What you should do: Each line of the entries that mentions the string "reload" needs to be reported.

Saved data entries
=== Begin Enclosure ===

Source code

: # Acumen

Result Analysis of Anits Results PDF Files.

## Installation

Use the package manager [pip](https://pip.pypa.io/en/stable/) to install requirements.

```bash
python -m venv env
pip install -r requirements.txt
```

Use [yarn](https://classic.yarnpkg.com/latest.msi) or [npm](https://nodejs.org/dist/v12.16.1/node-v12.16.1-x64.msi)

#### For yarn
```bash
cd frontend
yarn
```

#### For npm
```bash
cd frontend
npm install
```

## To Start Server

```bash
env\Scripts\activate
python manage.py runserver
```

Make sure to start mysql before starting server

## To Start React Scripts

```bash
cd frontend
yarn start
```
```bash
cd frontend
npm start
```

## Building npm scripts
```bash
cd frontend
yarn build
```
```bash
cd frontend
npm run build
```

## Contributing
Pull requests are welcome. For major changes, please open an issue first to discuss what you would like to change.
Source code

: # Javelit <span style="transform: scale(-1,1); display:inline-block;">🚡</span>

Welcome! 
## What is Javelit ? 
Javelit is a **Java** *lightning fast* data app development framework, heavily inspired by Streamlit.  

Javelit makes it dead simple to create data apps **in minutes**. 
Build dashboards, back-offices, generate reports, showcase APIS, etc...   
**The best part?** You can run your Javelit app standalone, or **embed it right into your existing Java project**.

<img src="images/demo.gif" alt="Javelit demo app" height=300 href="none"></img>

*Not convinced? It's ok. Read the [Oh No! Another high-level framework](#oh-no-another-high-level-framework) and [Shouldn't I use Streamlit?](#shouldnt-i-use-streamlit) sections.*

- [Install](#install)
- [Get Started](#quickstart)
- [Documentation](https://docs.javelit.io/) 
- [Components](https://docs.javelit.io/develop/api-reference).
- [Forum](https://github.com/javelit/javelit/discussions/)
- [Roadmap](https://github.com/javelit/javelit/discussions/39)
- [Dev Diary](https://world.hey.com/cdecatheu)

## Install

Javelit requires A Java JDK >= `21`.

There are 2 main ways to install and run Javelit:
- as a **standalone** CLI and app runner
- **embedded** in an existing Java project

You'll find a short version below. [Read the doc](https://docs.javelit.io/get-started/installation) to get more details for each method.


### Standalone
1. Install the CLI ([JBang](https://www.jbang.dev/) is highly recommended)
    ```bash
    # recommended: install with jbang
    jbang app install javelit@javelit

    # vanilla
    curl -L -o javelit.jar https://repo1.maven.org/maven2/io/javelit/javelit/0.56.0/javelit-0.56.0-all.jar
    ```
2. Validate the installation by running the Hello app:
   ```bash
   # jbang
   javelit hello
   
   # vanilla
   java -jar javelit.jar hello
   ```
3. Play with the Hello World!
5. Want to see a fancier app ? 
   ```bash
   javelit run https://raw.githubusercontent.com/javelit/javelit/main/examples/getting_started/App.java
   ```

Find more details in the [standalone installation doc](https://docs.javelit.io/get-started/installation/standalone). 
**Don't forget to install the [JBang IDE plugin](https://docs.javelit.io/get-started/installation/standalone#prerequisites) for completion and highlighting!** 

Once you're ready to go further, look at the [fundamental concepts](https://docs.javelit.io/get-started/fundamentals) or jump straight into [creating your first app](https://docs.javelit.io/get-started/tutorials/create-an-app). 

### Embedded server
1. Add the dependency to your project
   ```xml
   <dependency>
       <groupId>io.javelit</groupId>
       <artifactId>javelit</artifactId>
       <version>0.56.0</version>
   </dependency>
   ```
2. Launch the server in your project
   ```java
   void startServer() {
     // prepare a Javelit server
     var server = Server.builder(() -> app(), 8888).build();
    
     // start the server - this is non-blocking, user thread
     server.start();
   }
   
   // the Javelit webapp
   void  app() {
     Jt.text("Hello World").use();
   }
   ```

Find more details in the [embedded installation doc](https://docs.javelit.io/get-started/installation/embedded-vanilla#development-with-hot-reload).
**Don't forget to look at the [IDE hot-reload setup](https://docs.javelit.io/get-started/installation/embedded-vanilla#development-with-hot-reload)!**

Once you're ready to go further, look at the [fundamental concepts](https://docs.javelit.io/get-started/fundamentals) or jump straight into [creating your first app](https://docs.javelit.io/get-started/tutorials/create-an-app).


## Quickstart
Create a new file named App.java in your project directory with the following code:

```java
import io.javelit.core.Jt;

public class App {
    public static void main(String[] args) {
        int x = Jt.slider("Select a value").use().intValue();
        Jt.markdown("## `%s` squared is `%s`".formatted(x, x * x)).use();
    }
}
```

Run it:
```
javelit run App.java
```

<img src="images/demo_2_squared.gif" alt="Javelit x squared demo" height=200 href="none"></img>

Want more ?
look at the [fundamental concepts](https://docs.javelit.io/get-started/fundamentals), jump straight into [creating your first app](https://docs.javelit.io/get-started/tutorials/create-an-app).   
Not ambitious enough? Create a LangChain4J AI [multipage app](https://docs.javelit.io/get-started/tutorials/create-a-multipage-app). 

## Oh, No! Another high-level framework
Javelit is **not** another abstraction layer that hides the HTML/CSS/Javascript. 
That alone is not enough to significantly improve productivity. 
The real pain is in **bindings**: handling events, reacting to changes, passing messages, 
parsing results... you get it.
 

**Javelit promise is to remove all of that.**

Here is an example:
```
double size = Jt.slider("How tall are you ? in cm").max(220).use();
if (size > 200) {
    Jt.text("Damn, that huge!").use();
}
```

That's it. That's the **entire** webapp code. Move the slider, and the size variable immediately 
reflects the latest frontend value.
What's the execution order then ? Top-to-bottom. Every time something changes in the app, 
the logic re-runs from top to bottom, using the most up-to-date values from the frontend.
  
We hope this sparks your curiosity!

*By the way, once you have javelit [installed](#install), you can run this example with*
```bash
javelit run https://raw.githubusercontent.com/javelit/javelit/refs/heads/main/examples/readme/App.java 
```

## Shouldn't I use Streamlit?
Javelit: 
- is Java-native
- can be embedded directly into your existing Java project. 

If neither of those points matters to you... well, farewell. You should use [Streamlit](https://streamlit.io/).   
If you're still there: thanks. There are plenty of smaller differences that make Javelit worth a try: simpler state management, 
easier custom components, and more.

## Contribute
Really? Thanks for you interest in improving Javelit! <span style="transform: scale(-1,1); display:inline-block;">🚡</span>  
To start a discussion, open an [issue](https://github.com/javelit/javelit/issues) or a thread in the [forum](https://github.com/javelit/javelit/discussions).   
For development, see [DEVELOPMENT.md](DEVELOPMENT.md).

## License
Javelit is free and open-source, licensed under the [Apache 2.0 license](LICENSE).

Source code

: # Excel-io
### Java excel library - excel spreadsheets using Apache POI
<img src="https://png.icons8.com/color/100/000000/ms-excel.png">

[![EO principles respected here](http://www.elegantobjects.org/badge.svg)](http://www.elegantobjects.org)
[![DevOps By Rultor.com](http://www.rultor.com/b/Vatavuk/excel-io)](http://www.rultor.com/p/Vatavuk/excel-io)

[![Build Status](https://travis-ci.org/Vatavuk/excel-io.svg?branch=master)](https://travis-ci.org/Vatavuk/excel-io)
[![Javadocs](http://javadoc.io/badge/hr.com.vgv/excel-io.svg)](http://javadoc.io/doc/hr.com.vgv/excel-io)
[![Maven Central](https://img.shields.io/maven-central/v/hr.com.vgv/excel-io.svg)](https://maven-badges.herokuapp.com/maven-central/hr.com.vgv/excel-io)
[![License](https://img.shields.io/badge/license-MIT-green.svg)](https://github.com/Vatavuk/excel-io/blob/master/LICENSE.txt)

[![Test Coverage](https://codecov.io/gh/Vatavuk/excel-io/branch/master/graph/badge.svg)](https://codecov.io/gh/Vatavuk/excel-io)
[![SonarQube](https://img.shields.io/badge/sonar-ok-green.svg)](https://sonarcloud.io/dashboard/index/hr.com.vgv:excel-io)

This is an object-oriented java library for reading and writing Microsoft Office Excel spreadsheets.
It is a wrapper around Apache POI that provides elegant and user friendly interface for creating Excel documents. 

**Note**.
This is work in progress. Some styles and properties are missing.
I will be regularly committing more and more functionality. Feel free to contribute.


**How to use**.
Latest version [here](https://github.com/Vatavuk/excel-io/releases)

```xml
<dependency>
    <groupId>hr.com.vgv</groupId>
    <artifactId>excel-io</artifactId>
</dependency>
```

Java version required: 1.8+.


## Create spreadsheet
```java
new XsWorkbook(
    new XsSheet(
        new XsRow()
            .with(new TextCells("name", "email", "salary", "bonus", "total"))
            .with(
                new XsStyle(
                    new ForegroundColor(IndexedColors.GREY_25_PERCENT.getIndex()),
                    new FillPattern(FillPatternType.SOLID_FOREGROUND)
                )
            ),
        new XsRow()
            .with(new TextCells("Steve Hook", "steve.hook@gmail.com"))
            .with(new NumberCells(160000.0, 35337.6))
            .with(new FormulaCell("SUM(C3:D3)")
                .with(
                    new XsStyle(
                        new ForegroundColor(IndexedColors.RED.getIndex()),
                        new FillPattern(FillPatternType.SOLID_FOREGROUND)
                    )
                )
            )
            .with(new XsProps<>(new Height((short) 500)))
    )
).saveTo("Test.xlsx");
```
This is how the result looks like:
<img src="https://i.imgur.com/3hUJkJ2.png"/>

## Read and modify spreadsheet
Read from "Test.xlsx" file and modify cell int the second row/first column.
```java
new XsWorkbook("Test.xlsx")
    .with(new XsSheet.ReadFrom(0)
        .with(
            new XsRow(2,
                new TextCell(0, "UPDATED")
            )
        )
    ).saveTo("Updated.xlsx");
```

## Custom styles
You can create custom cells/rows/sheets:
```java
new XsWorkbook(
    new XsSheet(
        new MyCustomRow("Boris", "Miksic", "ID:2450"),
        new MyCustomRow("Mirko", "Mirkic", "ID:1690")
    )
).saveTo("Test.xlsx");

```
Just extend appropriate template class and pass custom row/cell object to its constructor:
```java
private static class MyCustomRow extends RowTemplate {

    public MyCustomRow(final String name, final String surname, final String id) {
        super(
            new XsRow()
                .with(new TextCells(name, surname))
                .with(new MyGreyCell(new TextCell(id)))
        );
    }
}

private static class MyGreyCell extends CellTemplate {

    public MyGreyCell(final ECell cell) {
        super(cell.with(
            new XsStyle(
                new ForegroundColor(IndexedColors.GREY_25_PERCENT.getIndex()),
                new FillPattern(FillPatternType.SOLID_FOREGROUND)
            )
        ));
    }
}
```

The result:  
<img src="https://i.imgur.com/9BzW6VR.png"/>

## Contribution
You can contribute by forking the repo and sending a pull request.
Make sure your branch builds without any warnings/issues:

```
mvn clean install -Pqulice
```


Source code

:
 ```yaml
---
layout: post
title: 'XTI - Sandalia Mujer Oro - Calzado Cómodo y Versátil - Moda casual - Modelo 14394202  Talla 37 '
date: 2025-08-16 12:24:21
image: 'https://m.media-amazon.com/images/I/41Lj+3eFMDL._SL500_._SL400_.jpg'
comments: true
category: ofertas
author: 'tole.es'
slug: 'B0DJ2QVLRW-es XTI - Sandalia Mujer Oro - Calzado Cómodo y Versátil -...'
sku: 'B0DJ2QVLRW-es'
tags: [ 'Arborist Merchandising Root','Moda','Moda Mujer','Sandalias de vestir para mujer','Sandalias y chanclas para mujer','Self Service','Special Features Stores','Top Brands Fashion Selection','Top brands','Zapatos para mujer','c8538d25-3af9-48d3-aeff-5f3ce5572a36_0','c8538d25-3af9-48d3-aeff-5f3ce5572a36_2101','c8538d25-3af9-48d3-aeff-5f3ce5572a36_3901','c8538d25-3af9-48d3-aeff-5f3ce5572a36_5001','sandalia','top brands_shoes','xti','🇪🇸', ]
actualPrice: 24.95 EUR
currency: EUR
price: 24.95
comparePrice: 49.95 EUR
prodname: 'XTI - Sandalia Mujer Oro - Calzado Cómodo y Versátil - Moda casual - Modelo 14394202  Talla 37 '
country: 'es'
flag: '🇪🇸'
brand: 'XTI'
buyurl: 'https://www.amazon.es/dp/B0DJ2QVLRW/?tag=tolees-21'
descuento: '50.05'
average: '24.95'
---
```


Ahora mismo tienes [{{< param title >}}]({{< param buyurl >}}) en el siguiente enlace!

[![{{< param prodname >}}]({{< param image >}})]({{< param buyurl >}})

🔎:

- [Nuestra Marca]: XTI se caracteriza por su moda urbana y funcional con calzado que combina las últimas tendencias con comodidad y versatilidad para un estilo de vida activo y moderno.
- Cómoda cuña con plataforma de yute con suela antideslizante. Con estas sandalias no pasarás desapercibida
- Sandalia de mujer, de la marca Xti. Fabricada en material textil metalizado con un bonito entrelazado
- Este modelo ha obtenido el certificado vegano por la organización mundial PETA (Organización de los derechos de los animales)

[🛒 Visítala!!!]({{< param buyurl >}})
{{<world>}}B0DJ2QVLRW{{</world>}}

=== End Enclosure ===

Reply to the task:
Find more details in the [embedded installation doc](https://docs.javelit.io/get-started/installation/embedded-vanilla#development-with-hot-reload).
**Don't forget to look at the [IDE hot-reload setup](https://docs.javelit.io/get-started/installation/embedded-vanilla#development-with-hot-reload)!**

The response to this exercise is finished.